I remember reading Colour of magic and not enjoying it compared to some of the other fantasy I was reading at the time. Then more recently I listened to an Audible version of one of them but the narrator was dreadful so I gave up again. I while ago I read something about the Boots theory of socioeconomic unfairness which I thought was brilliant and made the resolution to have another go but never have (TBR list too big) - maybe time to try again.

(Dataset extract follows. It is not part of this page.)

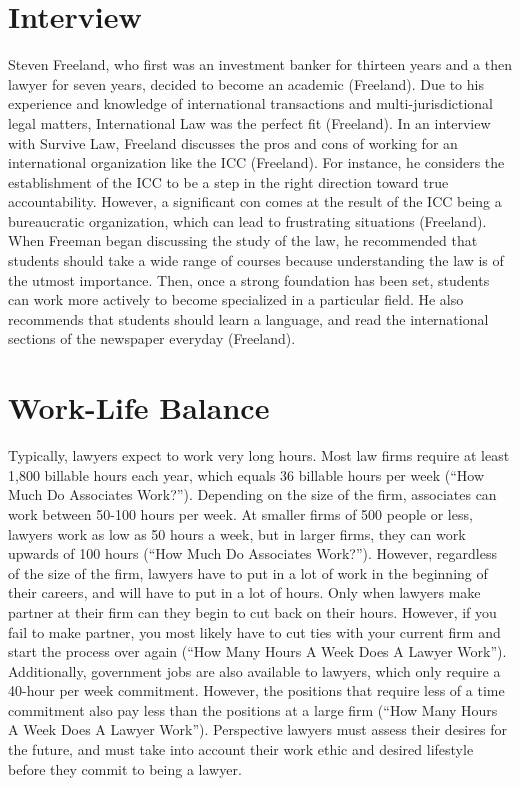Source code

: \section{Interview}
    Steven Freeland, who first was an investment banker for thirteen years and a then lawyer for seven years, decided to become an academic (Freeland). Due to his experience and knowledge of international transactions and multi-jurisdictional legal matters, International Law was the perfect fit (Freeland). In an interview with Survive Law, Freeland discusses the pros and cons of working for an international organization like the ICC (Freeland). For instance, he considers the establishment of the ICC to be a step in the right direction toward true accountability. However, a significant con comes at the result of the ICC being a bureaucratic organization, which can lead to frustrating situations (Freeland). When Freeman began discussing the study of the law, he recommended that students should take a wide range of courses because understanding the law is of the utmost importance. Then, once a strong foundation has been set, students can work more actively to become specialized in a particular field. He also recommends that students should learn a language, and read the international sections of the newspaper everyday (Freeland).
\section{Work-Life Balance}
    Typically, lawyers expect to work very long hours. Most law firms require at least 1,800 billable hours each year, which equals 36 billable hours per week (“How Much Do Associates Work?”). Depending on the size of the firm, associates can work between 50-100 hours per week. At smaller firms of 500 people or less, lawyers work as low as 50 hours a week, but in larger firms, they can work upwards of 100 hours (“How Much Do Associates Work?”). However, regardless of the size of the firm, lawyers have to put in a lot of work in the beginning of their careers, and will have to put in a lot of hours. Only when lawyers make partner at their firm can they begin to cut back on their hours. However, if you fail to make partner, you most likely have to cut ties with your current firm and start the process over again (“How Many Hours A Week Does A Lawyer Work”). Additionally, government jobs are also available to lawyers, which only require a 40-hour per week commitment. However, the positions that require less of a time commitment also pay less than the positions at a large firm (“How Many Hours A Week Does A Lawyer Work”). Perspective lawyers must assess their desires for the future, and must take into account their work ethic and desired lifestyle before they commit to being a lawyer.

nowanearlyNicemum · 11/01/2025 13:07

@EineReiseDurchDieZeit I actually think the film of The Salt Path will be much better than the book - because we'll presumably actually get to see the amazing scenery of the places they walked, which was cruelly missing from the memoir IMOH.

To add to the Maggie O'Farrell chat - I read Hamnet this summer and loved it. Have The Marriage Portrait on my kindle but haven't got round to it yet. I can't remember off the top off my head which other books of hers I've read - apart from I am, I am, I am, which I thought was good but didn't love in the same way many on this thread did.